20 JULY 2002, Page 7

DOWN WITH BROWN

If Gordon Brown wants a historical role model, he could do worse than Captain Smith of the Titanic. As the icebergs of the stock market crashed around him, there was an eerie calm at the bridge of the UK economy on Monday. 'Okay, let's stretch her legs,' said Captain Brown, opening the regulator and committing the government to £93 billion of extra public expenditure. He seems barely to have felt the thud, let alone the squeals of his minions in the engine room as they and their pensions were engulfed.

Gordon Brown's nonchalant attitude to plunging share prices is shared by many on the Left. 'Perverse as it seems,' argued the Guardian this week, 'both the authorities and the market need a real crash. We still need something to clear the air.' There is a fiction that trouble on the stock market will somehow punish the bootboys of global capitalism without threatening the livelihoods of the workers, No matter how many fatcats lose their share options, the capitalist economy is still there to be plundered for the good of the many. Falling stock markets, according to this thought-process, are nature's revenge for the greed of Enron and WorldCom executives. The decline of the FT-SE 100 share index is mere global fallout for the excesses of the 1990s; nothing, in other words, for Gordon Brown to be bothered about as he finds cash for the needy.

It is a dangerous conceit. While there is certainly an element of herd instinct in this week's sell-off of shares, it is incorrect to dismiss the FT-SE's woes as a mere echo of what is happening across the Atlantic. As John Littlewood explained in these pages two weeks ago, the decline of British shares has been much steeper than of those in America — though not one accounting scandal has yet come to light in a FT-SE 100 company. In fact, the performance of British shares since 1 May 1997, when Labour came to power promising 'an end to boom and bust', is at the bottom of the league table of G7 nations. On Monday, the day of Mr Brown's Comprehensive Spending Review, the special weakness of the British stock market was underlined: while the FT-SE began tumbling in response to American falls, it kept on plunging throughout the Chancellor's speech and ended up down 229 points, a 5 per cent fall. The Dow-Jones index, by contrast, recovered much of its losses and ended the day by falling just 45 points, or 0.5 per cent. The reasons for this cannot be explained by malpractice in American boardrooms; Britain's accounting scandal lies in No. 11 Downing Street.

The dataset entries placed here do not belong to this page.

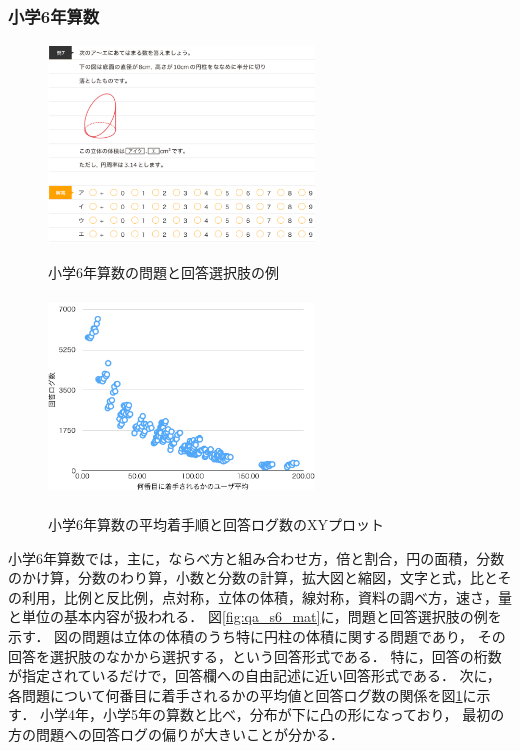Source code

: \subsubsection{小学6年算数}
\begin{figure}[ht]
\begin{center}
	\includegraphics[width=200pt, height=150pt]{./img/qa_s6_mat.png}
	\caption{小学6年算数の問題と回答選択肢の例}
	\label{fig:qa_s6_mat}
\endminipage\hfill
{}
	\includegraphics[width=200pt, height=150pt]{./img/stats_s6_mat.pdf}
	\caption{小学6年算数の平均着手順と回答ログ数のXYプロット}
	\label{fig:stats_s6_mat}
\endminipage\hfill
\end{center}
\end{figure}
小学6年算数では，主に，ならべ方と組み合わせ方，倍と割合，円の面積，分数のかけ算，分数のわり算，小数と分数の計算，拡大図と縮図，文字と式，比とその利用，比例と反比例，点対称，立体の体積，線対称，資料の調べ方，速さ，量と単位の基本内容が扱われる．
図\ref{fig:qa_s6_mat}に，問題と回答選択肢の例を示す．
図の問題は立体の体積のうち特に円柱の体積に関する問題であり，
その回答を選択肢のなかから選択する，という回答形式である．
特に，回答の桁数が指定されているだけで，回答欄への自由記述に近い回答形式である．
次に，各問題について何番目に着手されるかの平均値と回答ログ数の関係を図\ref{fig:stats_s6_mat}に示す．
小学4年，小学5年の算数と比べ，分布が下に凸の形になっており，
最初の方の問題への回答ログの偏りが大きいことが分かる．


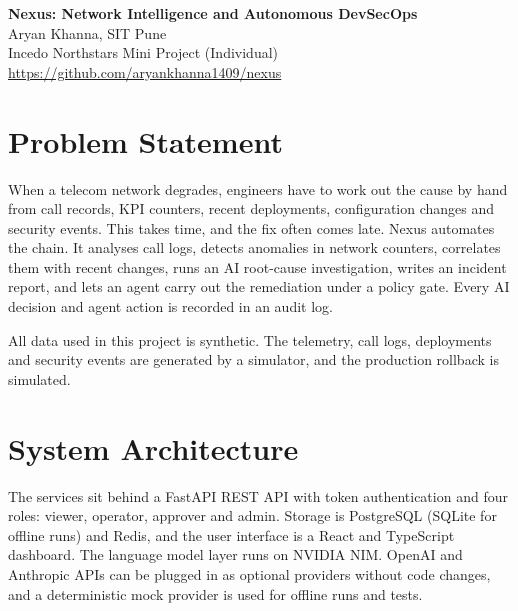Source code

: \documentclass[11pt,a4paper]{article}
\begin{document}
\begin{center}
{\LARGE\bfseries Nexus: Network Intelligence and Autonomous DevSecOps}\\[4pt]
Aryan Khanna, SIT Pune\\
Incedo Northstars Mini Project (Individual)\\
\url{https://github.com/aryankhanna1409/nexus}
\end{center}

\section{Problem Statement}
When a telecom network degrades, engineers have to work out the cause by hand from call records, KPI counters, recent deployments, configuration changes and security events. This takes time, and the fix often comes late. Nexus automates the chain. It analyses call logs, detects anomalies in network counters, correlates them with recent changes, runs an AI root-cause investigation, writes an incident report, and lets an agent carry out the remediation under a policy gate. Every AI decision and agent action is recorded in an audit log.

All data used in this project is synthetic. The telemetry, call logs, deployments and security events are generated by a simulator, and the production rollback is simulated.

\section{System Architecture}
\begin{center}
\end{center}
The services sit behind a FastAPI REST API with token authentication and four roles: viewer, operator, approver and admin. Storage is PostgreSQL (SQLite for offline runs) and Redis, and the user interface is a React and TypeScript dashboard. The language model layer runs on NVIDIA NIM. OpenAI and Anthropic APIs can be plugged in as optional providers without code changes, and a deterministic mock provider is used for offline runs and tests.
\end{document}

Despite its apparent conversion to freemarket values, Mr Brown has helped himself to the profits of British companies with the vigour of Winnie-the-Pooh pawing his honey jar. His colleagues have been burdening business with regulation to the extent that British competitiveness, according to the World Economic Forum, fell from fourth best in the world in 1998 to 12th best in 2001. Gordon Brown began his work in 1997, sensitive to the fact that stock markets have tended to do badly under Labour. Reducing the rate of corporation tax in his first Budget speech, he boasted that 'it has happened under a Labour government'. Yet in the same speech he more than clawed back what he was giving by abolishing dividend tax relief on pension funds — a move which threatens to reduce pensions in the future to the tune of 10 per cent. At the time, Brown boasted that the strength of the stock market justified such a measure: many pensions funds, he complained, were in surplus.

It has taken five years for his complacency to be exposed, and a pensions crisis to become apparent. The reduction in corporation tax, from 33 per cent to 30 per cent of profits, is pitiful compared with the measures seemingly designed to prevent businesses making any profits in the first place: such as this year's 2 per cent hike in National Insurance contributions. Then there is the cost of complying with Labour's increasingly nannying regulations. Whether it be arranging paternity leave, meeting targets for recycling waste, or defending themselves in endless spurious tribunals influenced by the Social Chapter, the burdens faced by business in this country have increased alarmingly over the last five years.

There is good reason why Gordon Brown should not be worried personally by the past month's losses on the stock market. As a public-sector employee, he has enjoyed thumping salary increases year on year, and can look forward to the luxury of a final salary pension scheme, paid by future taxpayers. For private-sector employees, whose companies are increasingly finding themselves unable to fund final-salary schemes and are turning instead to 'money purchase schemes' linked to the stock market, the crash in shares is a crisis.

A government which had sympathy with the free market and had an understanding of how governments can influence share prices would be seeking to reassure investors by tightening the public pursestrings. That the Chancellor is doing the opposite is proof that, in spite of its rhetoric, this is an old-fashioned Labour government, whose predominant interest is in pleasing its chums in the public sector.